Precious boys…I’ve been blessed with two of them.
I should be grateful, and I am…I know many women who have desperately wanted, and (or maybe, worse) lost babies. I’ve been blessed with two healthy ones. I should be grateful and leave it at that.
And I am grateful:
1) I’m grateful that Porter and Liam both continue to thrive despite their early arrivals. There’s plenty to be thankful for that they’re both here, even.
2) I’m grateful to have recovered from postpartum psychosis.
3) I’m grateful to have had a husband who supports me and continues to care for all of us.
I should leave it at that.
But, I’m human, not perfect.
Every once in a while, just every once in a while, I want another baby. I know, I know, I know. I know I have enough on my plate without taking on more responsibility. I know we can’t afford it. I know my health really won’t tolerate it. There are a thousand reasons that we have already made the decision that there will be no more babies in this family. Life is so much less stressful now that no one in this house is in diapers.
I love my boys. All three of them. For their sakes, I will let go of this crazy longing. There will be no more babies in this family. Two was enough. I am lucky enough to have two.

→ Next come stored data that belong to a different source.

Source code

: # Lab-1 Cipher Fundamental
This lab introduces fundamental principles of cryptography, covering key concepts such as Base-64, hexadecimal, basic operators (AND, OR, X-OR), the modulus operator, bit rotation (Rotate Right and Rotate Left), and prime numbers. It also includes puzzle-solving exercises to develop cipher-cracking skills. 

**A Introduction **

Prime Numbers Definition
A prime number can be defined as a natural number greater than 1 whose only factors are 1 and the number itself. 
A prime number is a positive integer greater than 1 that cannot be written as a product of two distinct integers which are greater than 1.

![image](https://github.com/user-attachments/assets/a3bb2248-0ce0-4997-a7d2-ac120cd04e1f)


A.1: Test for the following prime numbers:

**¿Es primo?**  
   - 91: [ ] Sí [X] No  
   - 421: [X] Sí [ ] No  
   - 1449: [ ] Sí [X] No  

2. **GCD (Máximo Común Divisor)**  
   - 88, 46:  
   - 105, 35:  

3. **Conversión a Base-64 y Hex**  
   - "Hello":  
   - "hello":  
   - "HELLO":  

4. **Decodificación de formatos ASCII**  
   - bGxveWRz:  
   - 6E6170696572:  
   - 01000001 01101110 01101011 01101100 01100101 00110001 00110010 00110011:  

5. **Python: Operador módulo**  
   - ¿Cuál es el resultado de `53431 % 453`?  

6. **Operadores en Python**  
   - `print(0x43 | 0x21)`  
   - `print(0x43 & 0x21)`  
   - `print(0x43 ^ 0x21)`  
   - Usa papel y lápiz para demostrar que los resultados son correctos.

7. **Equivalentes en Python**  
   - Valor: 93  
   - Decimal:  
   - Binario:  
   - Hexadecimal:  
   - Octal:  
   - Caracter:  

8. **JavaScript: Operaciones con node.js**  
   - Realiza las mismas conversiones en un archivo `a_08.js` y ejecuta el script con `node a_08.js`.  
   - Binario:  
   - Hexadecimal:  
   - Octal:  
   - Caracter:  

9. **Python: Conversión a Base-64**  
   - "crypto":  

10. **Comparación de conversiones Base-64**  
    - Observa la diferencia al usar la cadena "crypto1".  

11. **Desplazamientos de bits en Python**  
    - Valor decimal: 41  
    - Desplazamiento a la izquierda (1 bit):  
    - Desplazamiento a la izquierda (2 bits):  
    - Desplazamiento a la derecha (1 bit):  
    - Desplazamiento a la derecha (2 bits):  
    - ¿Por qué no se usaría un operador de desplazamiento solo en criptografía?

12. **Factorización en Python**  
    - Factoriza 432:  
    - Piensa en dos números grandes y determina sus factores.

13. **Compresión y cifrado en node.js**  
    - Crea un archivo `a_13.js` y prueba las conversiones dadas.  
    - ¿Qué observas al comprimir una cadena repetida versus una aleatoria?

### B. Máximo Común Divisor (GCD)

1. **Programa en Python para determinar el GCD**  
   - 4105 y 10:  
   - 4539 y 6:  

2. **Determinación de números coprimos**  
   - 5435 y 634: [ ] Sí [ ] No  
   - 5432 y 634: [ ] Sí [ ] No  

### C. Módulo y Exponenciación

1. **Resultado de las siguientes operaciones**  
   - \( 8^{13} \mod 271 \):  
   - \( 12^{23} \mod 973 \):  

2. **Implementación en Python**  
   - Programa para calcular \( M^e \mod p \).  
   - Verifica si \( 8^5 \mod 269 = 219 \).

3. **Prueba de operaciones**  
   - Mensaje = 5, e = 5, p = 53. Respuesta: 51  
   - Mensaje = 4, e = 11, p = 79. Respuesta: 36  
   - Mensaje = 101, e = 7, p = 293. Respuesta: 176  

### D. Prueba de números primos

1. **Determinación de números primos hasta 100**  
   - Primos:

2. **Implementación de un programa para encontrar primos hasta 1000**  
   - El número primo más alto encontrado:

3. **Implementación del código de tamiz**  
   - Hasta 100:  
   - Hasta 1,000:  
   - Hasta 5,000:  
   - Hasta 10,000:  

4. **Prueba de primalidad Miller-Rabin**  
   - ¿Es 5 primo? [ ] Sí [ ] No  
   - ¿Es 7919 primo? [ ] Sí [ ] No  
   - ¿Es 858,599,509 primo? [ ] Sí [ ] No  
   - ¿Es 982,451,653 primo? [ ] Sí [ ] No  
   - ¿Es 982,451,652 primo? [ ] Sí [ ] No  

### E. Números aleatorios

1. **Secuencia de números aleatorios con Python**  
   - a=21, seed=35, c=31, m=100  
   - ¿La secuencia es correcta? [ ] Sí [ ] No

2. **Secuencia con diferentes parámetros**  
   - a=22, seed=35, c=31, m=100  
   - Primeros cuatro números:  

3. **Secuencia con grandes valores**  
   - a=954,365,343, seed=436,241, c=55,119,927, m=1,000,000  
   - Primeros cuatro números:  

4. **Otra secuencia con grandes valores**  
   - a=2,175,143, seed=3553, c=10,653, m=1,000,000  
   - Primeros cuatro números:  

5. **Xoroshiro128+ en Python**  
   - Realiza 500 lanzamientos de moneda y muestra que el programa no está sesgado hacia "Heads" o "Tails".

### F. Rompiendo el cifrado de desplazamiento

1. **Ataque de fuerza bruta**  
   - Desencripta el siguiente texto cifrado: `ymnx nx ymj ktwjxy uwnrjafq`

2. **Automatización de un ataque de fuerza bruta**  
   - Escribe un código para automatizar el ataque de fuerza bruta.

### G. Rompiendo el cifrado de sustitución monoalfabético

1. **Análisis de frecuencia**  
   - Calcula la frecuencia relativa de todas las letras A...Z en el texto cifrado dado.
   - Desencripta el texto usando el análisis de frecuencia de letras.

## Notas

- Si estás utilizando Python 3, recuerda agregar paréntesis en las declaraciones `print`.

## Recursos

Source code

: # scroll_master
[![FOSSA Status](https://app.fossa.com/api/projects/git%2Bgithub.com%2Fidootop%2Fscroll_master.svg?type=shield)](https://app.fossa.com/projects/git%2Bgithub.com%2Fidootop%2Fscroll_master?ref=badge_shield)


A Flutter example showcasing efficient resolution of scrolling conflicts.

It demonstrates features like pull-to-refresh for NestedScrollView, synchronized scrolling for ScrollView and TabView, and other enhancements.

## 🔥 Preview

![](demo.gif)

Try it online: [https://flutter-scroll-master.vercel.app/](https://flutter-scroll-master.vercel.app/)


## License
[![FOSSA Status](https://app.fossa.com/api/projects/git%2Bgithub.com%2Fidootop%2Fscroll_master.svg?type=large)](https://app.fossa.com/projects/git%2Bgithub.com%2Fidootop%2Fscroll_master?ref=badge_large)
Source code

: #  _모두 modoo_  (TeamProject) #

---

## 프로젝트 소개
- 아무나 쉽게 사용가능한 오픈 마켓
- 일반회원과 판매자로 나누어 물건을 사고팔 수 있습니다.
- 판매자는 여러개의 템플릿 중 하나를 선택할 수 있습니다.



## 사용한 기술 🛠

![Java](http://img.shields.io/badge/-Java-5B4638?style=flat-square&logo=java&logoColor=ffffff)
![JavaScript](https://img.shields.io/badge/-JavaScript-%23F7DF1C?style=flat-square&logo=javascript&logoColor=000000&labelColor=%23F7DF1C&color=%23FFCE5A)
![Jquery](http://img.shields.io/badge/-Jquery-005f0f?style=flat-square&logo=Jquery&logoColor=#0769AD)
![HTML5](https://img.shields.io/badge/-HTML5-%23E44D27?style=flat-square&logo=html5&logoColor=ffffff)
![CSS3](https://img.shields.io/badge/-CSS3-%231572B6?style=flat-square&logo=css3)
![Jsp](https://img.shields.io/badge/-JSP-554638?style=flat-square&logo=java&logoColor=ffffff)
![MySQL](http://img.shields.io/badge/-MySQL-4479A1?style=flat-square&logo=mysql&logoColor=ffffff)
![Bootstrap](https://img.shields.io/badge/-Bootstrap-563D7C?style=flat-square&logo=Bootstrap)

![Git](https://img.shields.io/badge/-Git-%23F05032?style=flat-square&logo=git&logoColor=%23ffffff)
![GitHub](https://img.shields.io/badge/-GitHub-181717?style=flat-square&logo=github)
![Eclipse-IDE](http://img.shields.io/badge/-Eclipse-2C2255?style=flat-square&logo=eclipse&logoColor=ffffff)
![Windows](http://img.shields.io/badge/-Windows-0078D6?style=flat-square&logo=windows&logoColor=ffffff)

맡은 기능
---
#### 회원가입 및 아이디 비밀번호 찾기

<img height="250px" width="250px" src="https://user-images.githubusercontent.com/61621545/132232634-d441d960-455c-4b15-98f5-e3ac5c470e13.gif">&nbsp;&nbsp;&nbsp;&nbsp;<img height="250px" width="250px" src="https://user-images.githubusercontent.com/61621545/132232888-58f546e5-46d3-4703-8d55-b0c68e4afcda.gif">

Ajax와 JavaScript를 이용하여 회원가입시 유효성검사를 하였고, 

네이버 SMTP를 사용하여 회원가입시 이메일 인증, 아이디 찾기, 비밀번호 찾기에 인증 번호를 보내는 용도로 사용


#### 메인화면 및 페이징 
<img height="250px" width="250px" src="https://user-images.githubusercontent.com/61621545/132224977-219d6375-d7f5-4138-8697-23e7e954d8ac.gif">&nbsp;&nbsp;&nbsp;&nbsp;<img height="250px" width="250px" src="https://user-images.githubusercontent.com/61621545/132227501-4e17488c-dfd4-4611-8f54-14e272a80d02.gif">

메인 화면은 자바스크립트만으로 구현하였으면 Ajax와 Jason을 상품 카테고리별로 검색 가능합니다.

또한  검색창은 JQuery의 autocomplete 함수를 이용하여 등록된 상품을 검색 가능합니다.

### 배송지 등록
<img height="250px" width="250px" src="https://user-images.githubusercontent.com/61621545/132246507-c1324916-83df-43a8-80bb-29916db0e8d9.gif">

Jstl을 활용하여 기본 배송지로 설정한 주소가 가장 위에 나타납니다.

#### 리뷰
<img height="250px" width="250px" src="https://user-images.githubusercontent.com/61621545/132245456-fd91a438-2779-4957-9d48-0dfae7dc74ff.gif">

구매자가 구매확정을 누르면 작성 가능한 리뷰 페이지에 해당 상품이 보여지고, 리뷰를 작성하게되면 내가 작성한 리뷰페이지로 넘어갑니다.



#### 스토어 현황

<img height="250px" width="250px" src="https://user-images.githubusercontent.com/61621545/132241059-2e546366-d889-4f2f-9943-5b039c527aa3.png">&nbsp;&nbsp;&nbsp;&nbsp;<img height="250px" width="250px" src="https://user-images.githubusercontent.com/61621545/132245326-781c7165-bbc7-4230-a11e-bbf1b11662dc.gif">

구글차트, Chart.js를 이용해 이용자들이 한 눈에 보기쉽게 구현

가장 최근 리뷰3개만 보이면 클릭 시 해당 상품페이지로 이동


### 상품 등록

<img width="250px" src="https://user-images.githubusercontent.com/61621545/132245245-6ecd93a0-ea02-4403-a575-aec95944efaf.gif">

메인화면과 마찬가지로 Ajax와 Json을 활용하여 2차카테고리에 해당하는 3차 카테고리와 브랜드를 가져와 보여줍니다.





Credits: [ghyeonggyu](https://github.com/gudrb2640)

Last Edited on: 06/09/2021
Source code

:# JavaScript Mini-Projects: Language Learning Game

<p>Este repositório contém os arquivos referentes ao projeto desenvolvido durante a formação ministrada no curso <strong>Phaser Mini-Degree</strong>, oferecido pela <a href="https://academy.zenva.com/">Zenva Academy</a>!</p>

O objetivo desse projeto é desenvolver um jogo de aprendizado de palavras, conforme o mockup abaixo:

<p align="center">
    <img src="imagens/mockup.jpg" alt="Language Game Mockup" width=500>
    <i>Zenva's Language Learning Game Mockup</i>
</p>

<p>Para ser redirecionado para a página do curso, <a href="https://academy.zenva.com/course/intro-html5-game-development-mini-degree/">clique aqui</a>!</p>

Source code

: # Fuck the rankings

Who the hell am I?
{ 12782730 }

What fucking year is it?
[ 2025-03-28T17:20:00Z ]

I should be grateful for that. And I am.
So, I will concentrate on having more good days than bad ones, so that I can be a better mom and wife. That’s all anyone really asks of me anymore and it’s the least I can do. This will be a good weekend, not a weekend filled with longing or laying in the bed, depressed.
There were lots of bad days this week surrounding this issue of wanting another baby. I’m not over it, but I’ll get there.
Besides, it’s not so much that I want another baby for baby’s sake. It’s that I so desperately wanted a little girl. That would be absolutely the wrong reason to be trying for another baby in this household. I know it and somehow, knowing it makes this all a little easier. And besides, God was looking out for my personality when He gave me boys. I’m better with boys, I think.
There will be no more. One day, I will be glad for it.